[Action item]
Only the count is expected: the number of lines below that contain "have".
--------------------------------------------------
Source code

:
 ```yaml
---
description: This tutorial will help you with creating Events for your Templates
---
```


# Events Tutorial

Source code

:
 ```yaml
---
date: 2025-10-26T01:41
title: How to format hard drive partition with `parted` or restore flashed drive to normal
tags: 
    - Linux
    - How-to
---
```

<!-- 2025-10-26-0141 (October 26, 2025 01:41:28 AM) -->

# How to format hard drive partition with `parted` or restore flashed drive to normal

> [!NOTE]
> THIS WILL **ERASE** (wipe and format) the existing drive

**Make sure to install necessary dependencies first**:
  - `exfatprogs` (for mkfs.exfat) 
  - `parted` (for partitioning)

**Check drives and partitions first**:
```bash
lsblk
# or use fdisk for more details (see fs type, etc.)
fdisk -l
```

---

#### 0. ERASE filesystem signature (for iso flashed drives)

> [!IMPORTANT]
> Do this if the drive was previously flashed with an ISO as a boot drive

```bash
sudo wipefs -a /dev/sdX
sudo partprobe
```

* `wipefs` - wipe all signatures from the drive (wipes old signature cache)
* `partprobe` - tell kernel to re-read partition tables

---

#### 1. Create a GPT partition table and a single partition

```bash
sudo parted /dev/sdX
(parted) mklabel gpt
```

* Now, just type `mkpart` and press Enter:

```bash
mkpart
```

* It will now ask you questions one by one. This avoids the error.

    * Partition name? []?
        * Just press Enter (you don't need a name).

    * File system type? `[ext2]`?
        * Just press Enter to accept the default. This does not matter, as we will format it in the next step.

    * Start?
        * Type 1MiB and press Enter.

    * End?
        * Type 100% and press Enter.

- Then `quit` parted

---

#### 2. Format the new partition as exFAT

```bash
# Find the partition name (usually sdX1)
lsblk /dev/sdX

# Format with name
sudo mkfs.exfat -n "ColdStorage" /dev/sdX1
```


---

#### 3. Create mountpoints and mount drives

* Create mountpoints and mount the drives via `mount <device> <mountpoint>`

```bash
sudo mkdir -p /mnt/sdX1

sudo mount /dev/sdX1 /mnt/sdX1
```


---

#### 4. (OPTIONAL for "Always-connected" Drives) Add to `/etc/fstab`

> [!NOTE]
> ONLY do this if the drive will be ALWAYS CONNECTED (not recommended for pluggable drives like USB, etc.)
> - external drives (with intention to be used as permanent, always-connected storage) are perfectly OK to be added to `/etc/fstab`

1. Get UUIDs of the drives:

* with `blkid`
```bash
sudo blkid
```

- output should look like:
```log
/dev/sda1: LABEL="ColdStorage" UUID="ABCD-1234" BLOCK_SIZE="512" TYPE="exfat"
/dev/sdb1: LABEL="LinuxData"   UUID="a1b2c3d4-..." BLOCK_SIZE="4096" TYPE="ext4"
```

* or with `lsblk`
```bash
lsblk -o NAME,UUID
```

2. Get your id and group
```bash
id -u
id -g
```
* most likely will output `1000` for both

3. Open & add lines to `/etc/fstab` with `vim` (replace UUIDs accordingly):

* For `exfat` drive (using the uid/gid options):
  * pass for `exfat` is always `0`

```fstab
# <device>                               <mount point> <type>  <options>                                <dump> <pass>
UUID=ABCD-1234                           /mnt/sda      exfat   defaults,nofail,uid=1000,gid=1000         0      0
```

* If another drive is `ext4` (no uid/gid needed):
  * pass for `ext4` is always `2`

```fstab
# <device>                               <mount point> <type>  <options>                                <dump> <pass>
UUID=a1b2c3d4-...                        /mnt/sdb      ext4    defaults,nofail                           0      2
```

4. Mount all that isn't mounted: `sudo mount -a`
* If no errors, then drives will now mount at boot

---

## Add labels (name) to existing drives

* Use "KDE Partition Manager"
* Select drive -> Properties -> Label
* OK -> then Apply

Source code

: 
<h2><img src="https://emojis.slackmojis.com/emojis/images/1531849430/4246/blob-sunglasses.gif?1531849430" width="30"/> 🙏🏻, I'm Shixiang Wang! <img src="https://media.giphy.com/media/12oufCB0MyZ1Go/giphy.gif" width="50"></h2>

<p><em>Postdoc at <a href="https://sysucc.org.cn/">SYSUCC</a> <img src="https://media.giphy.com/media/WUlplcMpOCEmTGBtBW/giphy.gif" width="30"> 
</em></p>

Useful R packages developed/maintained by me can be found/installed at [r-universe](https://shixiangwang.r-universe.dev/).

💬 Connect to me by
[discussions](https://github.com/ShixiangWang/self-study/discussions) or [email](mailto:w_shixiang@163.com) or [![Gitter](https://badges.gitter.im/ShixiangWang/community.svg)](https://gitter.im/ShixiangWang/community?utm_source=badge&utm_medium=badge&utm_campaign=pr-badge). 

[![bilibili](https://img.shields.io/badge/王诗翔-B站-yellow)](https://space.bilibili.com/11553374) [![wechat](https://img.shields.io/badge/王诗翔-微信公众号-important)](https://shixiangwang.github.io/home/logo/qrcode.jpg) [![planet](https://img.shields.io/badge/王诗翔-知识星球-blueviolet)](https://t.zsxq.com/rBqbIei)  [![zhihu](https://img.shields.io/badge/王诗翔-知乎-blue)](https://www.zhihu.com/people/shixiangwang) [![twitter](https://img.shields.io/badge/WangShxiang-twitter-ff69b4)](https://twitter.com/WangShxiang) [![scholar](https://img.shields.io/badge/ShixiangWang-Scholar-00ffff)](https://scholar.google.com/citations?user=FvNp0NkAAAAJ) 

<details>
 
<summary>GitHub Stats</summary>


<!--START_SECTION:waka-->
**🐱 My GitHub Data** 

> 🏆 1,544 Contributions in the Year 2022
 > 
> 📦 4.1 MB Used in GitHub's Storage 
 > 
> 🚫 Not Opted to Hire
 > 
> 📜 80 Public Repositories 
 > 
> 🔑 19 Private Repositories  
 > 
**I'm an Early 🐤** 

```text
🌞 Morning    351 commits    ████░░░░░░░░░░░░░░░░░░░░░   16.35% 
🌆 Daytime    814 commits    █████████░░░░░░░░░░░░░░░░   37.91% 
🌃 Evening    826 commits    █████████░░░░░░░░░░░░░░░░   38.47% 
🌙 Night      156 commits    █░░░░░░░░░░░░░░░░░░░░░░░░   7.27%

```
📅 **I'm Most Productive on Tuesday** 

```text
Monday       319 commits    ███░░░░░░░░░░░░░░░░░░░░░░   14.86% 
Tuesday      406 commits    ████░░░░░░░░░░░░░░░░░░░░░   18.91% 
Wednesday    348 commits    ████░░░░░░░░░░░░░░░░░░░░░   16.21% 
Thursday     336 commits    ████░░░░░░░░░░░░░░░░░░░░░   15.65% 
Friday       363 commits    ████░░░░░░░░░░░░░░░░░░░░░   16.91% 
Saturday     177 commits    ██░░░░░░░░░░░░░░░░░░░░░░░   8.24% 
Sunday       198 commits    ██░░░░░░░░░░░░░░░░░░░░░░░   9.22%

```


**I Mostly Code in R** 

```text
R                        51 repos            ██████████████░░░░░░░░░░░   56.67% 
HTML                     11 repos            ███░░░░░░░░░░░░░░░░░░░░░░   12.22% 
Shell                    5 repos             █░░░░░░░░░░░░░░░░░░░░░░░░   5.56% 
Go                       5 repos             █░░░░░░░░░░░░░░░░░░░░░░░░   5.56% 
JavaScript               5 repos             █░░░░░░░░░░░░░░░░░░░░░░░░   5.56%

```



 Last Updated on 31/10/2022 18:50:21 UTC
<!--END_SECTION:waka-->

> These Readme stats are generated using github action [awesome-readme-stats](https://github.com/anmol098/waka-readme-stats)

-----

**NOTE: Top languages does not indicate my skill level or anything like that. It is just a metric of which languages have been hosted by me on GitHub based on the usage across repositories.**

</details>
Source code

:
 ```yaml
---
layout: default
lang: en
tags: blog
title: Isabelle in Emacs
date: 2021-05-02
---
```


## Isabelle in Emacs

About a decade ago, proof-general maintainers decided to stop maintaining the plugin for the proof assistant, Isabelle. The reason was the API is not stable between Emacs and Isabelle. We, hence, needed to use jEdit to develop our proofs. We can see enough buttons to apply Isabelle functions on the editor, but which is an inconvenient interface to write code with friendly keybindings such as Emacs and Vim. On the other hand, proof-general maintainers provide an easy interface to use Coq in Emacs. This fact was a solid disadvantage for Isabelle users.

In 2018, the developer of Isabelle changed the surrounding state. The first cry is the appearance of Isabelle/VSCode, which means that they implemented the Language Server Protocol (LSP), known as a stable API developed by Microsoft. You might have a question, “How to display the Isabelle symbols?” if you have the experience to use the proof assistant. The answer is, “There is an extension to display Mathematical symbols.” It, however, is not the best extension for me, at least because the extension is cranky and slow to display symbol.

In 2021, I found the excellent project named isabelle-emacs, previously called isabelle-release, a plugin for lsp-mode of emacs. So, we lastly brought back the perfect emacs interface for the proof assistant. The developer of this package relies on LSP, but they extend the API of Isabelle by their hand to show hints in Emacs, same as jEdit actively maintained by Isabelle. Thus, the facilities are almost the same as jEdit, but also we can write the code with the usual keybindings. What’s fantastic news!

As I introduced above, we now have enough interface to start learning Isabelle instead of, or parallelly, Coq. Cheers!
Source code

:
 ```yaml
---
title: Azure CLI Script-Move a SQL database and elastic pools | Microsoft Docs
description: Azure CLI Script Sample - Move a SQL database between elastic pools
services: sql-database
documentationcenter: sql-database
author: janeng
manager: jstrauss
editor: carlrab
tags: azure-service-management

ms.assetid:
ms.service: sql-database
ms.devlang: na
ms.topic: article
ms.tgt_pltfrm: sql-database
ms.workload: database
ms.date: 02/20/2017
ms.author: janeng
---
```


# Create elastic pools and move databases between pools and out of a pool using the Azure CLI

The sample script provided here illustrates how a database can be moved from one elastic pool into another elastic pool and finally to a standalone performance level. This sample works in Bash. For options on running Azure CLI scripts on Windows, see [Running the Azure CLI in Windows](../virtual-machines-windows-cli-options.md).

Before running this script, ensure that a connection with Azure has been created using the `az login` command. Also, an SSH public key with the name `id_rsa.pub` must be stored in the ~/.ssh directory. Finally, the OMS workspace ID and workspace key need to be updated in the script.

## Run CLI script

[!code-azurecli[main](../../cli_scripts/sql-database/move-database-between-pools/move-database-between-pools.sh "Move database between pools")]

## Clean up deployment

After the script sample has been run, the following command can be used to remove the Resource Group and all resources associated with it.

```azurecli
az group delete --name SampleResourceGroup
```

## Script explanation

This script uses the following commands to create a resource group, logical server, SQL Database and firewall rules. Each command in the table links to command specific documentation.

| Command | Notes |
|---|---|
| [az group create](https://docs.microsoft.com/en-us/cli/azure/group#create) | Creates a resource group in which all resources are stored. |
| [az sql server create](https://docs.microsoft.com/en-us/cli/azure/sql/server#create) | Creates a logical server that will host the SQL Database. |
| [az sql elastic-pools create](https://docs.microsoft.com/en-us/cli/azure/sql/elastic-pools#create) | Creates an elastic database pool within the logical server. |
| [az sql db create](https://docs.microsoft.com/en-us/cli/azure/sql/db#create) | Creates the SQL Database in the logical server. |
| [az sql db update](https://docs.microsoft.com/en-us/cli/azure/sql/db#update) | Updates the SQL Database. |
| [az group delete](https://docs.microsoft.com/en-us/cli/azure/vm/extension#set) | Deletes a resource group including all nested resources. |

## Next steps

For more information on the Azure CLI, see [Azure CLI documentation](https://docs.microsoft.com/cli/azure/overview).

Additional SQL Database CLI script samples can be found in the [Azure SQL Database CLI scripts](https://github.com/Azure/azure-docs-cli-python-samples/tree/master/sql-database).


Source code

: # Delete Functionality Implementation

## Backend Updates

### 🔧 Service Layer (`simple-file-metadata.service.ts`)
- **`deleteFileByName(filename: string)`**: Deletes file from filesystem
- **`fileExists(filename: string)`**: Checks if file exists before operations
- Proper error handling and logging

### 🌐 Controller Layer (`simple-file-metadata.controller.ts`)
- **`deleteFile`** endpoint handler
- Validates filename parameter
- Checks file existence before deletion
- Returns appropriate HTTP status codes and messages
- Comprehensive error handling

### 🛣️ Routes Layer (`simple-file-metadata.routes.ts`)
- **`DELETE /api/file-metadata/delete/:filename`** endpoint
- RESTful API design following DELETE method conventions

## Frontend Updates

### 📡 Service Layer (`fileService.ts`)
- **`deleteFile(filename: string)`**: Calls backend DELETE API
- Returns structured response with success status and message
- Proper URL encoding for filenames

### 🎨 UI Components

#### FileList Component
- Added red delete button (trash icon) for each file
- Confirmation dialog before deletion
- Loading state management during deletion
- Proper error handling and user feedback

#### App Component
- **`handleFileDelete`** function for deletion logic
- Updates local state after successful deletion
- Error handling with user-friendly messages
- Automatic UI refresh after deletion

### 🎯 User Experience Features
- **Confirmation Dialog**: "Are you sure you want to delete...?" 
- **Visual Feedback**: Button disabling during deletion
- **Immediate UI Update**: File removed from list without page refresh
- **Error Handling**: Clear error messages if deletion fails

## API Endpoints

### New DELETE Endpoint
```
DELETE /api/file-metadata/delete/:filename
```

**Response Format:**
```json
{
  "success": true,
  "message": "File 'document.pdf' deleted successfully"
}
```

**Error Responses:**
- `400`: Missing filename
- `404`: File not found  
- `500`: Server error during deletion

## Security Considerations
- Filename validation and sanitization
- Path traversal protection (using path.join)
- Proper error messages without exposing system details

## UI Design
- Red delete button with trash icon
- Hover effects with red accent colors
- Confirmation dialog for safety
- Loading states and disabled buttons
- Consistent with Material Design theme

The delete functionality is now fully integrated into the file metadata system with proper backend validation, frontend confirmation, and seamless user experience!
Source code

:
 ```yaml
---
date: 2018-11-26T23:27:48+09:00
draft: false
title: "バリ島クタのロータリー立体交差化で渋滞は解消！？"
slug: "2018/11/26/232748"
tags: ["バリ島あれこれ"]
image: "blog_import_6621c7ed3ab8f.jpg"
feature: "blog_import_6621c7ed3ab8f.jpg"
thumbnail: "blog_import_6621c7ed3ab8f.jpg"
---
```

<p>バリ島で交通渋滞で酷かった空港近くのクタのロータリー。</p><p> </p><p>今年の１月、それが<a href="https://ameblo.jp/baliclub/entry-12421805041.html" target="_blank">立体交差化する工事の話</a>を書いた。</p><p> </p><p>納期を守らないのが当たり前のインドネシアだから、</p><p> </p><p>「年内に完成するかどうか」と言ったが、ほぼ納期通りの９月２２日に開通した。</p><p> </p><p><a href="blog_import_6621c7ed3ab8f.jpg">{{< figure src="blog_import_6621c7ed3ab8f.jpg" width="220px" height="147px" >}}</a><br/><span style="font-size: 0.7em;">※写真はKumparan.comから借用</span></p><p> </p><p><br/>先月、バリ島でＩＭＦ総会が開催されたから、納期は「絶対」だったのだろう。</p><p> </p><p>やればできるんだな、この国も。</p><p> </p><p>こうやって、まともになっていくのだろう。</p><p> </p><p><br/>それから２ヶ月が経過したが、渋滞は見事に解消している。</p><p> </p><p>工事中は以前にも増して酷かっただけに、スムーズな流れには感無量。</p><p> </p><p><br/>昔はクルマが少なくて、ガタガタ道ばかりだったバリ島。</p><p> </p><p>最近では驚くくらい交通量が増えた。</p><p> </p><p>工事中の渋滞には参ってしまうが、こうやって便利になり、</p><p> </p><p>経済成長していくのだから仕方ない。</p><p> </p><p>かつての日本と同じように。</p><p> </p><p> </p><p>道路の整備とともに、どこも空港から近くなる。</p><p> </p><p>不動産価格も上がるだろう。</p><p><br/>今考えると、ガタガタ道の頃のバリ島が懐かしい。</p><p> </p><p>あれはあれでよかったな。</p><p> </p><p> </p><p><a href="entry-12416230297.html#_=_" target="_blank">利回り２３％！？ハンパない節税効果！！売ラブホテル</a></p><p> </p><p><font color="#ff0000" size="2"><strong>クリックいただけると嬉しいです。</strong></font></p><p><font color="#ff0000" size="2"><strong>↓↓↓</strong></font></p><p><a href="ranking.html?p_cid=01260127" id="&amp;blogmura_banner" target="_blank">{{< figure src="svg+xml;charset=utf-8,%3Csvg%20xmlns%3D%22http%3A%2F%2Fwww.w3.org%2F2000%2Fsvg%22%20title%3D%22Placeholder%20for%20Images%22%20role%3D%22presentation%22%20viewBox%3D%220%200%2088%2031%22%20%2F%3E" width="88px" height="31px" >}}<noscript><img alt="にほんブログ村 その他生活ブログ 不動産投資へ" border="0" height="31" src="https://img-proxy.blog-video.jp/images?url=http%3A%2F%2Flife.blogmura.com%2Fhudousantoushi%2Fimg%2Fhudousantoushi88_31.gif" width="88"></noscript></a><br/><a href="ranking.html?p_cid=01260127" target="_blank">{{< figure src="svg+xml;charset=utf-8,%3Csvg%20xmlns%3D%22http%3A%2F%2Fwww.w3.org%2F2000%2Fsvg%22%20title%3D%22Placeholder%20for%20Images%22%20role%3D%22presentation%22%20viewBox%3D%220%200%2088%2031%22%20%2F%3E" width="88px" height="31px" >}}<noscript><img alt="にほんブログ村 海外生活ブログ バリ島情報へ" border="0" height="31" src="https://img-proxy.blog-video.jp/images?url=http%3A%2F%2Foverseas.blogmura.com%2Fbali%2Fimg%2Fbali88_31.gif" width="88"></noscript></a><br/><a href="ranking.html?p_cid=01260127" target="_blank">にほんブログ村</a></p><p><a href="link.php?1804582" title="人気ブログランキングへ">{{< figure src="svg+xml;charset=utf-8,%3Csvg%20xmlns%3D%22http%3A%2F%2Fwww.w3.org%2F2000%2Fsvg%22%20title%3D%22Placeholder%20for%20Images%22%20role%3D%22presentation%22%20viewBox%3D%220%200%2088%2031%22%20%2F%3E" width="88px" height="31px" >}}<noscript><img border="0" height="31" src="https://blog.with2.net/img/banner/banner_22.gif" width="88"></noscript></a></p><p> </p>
--------------------------------------------------
[Expected answer]
3